On le sait, la cuisine française est en pleine métamorphose. On dit pourtant qu’en cuisine on n’invente rien. Quand la nouvelle cuisine est arrivée, dans les années soixante, la cuisine française étouffait sous la crème et le beurre, et ignorait (volontairement) le règne végétal. Dans les années quatre-vingt, on redécouvrait le monde des épices et le monde tout court. Après deux cents ans de dictature sur le «goût», il fallait bien se remettre en question, au risque de périr.

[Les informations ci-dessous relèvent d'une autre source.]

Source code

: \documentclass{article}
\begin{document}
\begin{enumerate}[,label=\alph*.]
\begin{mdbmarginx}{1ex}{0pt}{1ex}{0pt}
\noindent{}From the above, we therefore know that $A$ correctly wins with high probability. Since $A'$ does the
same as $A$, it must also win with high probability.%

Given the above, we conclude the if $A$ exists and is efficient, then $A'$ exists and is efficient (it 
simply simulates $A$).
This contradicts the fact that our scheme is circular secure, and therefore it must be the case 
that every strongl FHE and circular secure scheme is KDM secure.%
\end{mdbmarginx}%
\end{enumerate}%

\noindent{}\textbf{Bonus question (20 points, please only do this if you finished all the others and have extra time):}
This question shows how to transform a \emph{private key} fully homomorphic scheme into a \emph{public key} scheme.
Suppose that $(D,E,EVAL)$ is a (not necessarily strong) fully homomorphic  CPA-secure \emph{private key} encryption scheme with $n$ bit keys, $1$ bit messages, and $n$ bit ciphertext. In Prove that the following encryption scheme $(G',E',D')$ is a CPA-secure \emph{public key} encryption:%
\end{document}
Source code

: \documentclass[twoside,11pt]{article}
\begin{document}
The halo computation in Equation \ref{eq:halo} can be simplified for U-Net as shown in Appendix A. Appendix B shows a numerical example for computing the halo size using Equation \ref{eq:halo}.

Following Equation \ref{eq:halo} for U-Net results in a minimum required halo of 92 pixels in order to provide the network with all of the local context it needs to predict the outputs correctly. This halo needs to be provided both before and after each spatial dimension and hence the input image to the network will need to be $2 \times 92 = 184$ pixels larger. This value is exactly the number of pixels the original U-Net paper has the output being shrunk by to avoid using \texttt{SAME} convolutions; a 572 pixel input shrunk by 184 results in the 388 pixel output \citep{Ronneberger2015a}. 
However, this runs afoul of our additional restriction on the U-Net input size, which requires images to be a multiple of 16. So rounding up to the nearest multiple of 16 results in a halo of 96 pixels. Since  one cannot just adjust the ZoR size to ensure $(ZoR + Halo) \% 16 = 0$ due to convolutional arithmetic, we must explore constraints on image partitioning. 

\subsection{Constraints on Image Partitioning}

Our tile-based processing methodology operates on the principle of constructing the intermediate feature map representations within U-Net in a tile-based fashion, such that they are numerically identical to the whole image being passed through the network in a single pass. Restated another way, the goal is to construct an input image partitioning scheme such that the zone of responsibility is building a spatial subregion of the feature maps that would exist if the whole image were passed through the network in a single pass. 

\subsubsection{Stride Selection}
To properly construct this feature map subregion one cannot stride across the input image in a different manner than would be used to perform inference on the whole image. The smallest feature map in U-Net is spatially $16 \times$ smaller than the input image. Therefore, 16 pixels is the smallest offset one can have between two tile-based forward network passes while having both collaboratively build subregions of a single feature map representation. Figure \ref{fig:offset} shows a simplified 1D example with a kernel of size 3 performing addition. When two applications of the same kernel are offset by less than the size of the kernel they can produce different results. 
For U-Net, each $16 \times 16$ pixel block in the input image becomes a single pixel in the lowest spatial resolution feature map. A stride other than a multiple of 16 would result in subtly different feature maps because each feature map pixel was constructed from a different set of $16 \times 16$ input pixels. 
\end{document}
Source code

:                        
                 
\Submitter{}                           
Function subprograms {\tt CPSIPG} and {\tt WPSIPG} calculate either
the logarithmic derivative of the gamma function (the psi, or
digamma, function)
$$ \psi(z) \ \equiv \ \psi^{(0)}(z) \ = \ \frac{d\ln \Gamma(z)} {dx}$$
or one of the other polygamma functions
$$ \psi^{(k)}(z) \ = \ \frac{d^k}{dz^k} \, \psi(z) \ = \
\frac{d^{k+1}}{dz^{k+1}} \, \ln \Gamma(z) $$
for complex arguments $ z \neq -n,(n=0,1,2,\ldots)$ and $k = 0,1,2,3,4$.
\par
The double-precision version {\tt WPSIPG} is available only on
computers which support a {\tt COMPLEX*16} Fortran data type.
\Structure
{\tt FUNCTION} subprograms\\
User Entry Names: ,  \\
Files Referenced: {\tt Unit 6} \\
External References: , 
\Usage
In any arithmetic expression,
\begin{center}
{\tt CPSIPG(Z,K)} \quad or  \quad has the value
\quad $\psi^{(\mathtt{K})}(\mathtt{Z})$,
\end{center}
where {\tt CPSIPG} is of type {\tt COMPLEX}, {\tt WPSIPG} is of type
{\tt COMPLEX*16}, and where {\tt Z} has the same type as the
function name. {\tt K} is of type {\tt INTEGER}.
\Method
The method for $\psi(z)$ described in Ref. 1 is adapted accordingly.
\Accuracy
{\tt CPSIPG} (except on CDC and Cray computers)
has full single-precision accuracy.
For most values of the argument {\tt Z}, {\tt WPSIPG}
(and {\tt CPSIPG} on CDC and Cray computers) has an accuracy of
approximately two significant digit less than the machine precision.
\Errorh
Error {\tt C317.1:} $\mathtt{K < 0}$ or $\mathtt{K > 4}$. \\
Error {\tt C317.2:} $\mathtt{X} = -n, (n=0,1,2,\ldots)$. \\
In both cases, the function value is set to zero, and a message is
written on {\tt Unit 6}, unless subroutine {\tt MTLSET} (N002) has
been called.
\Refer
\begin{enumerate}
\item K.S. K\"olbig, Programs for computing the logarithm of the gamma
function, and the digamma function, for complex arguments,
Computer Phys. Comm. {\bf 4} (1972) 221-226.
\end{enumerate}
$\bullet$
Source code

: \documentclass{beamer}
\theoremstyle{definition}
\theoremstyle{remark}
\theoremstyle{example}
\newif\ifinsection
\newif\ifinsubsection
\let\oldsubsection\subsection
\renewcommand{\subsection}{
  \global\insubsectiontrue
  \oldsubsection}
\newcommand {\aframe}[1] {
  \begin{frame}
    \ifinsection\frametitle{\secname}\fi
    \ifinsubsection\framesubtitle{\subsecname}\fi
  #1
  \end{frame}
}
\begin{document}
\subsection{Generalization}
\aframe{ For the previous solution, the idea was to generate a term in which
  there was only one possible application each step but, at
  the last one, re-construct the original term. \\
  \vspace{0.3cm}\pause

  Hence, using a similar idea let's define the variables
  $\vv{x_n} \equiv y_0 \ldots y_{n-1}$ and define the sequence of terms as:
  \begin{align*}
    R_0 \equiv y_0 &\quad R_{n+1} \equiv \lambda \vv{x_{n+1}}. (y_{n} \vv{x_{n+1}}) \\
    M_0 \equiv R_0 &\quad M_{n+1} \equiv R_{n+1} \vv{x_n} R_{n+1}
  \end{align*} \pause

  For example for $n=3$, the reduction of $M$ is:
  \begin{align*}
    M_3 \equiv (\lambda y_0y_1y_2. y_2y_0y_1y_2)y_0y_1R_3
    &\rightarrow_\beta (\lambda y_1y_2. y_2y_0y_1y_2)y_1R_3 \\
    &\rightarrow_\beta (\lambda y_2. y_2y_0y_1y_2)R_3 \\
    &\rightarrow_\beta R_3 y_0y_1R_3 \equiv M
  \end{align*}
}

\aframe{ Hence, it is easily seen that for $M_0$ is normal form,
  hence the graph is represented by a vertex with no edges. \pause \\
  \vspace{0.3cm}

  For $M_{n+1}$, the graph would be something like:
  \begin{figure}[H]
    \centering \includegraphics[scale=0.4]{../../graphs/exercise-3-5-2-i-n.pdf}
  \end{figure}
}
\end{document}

C’est encore plus vrai aujourd’hui. Désormais, la cuisine française se tourne donc vers le soleil, vers le Sud, et cette permutation n’est pas étrangère à la popularité de la cuisine italienne. Aujourd’hui, la grande cuisine française tend à vouloir simplifier et à épurer les saveurs et part du produit frais, du goût que la nature lui a donné. Elle remplace les ingrédients lourds et difficiles à digérer du Nord par les produits de la Méditerranée – ail, tomates, basilic, huile d’olive, riz -, et fait oublier qu’il n’y a pas si longtemps, la majorité des restaurants montait ses sauces au beurre, les allongeait de crème, et mettait sur chaque plat des pommes de terre vapeur et des épinards trop cuits.

Cela n’empêche pas plusieurs restaurants de continuer à servir de la cuisine bourgeoise. Certains la réussissent même très bien. Par exemple, La Bergamote est justement le genre de restaurant qui perpétue la tradition de la cuisine à l’ancienne. Les sauces sont à base de crème, les légumes, classiques, les viandes, préparées à la façon d’Escoffier. Pourquoi donc résister à cette tendance qui allège, qui remplace le beurre par l’huile d’olive? Parce que c’est bon quand c’est bien fait! Et aussi parce qu’il y a peut-être quelque chose de mythique dans cette cuisine qui a ses adeptes et qui reste nostalgique d’une grande époque.

Installé dans un demi sous-sol à l’est du Plateau, sobrement décoré de belles affiches sur des murs faits de briques et de pierres naturelles, La Bergamote associe de manière intéressante l’ambiance de la campagne et celle de la ville, le bistro et le restaurant. Sans être formel, le sérieux de la maison se fait ressentir, sans toutefois glisser dans l’austérité. L’accueil est souriant, le service, efficace et attentionné, et la cuisine soignée du chef Michel Smith travaille le répertoire le plus classique avec une bonne maîtrise des parfums. Il n’en faut pas davantage pour lui assurer une fidèle clientèle qui se précipite chez lui, tous les midis et tous les soirs.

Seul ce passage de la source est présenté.